Exercise: Every line of the entries below that includes "assets" belongs in the answer, copied as written.
┄┄┄┄┄┄
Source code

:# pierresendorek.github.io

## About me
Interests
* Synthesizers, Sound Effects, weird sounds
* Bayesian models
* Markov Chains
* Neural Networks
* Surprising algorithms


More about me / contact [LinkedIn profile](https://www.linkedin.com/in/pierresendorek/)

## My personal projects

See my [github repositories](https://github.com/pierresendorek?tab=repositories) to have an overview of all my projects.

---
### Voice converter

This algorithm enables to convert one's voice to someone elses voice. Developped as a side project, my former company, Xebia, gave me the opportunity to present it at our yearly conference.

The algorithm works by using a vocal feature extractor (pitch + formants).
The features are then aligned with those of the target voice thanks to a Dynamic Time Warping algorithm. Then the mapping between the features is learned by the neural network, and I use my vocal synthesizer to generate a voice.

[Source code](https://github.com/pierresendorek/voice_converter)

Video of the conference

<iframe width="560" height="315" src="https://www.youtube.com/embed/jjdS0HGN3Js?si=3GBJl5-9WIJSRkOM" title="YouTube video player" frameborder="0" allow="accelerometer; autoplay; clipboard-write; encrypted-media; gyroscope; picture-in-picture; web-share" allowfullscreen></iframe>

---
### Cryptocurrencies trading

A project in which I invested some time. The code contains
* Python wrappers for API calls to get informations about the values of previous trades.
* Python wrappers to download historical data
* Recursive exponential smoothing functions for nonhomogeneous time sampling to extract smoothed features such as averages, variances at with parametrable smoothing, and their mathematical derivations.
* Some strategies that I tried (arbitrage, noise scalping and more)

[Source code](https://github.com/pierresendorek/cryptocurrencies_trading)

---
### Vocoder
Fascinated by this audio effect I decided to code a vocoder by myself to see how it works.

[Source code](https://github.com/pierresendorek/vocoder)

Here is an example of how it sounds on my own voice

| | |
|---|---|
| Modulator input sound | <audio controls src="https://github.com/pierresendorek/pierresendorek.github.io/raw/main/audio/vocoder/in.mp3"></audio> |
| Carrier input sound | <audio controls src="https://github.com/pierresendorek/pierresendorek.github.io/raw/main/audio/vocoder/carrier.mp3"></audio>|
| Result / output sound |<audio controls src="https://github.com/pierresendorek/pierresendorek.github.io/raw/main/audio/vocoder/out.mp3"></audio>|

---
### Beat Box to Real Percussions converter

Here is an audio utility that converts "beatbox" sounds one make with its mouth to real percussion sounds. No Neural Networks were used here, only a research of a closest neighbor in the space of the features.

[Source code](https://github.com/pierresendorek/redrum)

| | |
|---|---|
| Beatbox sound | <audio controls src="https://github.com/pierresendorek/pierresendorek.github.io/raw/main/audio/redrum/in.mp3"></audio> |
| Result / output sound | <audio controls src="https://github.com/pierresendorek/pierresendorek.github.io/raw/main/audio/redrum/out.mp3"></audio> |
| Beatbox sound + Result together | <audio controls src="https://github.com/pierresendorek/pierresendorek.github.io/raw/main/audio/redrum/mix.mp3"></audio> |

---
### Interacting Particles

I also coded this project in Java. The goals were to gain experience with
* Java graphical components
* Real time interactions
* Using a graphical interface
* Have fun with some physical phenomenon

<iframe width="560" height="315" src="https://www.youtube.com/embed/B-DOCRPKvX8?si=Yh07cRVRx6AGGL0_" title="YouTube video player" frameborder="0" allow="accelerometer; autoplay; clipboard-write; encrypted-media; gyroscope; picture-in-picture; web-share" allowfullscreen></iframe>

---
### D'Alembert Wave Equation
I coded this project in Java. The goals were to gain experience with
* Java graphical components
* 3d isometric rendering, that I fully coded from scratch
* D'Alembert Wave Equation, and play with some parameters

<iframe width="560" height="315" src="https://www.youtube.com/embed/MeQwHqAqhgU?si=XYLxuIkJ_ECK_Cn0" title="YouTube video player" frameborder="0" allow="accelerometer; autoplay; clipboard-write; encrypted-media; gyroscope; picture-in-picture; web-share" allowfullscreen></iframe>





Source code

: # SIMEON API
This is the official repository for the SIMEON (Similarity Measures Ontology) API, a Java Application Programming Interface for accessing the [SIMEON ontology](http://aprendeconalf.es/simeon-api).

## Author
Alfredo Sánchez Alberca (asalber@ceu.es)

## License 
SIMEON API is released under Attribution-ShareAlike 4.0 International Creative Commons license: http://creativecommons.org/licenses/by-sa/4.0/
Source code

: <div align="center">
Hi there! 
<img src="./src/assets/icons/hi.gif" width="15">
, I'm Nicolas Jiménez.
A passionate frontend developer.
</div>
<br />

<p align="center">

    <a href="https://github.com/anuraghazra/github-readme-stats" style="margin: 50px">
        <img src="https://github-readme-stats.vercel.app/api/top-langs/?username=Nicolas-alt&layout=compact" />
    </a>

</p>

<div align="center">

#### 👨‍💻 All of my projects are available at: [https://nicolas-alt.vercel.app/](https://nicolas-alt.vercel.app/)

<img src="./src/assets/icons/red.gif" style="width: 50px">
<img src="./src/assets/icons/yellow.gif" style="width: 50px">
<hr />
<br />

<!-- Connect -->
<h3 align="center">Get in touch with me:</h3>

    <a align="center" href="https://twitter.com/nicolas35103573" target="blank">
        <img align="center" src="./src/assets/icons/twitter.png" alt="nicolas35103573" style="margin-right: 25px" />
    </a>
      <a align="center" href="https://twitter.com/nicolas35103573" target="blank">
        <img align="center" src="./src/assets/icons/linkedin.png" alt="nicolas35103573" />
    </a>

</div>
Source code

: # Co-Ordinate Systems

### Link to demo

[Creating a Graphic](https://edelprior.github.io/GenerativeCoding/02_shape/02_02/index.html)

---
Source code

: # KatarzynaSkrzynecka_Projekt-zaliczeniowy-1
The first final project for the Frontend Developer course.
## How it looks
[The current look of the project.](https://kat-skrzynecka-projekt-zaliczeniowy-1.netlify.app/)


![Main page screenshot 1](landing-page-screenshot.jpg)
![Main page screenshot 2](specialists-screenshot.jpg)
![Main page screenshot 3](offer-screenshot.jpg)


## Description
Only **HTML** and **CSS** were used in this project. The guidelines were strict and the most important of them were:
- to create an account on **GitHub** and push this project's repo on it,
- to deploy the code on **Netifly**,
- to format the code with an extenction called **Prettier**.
┄┄┄┄┄┄
Written solution:
<img src="./src/assets/icons/hi.gif" width="15">
<img src="./src/assets/icons/red.gif" style="width: 50px">
<img src="./src/assets/icons/yellow.gif" style="width: 50px">
        <img align="center" src="./src/assets/icons/twitter.png" alt="nicolas35103573" style="margin-right: 25px" />
        <img align="center" src="./src/assets/icons/linkedin.png" alt="nicolas35103573" />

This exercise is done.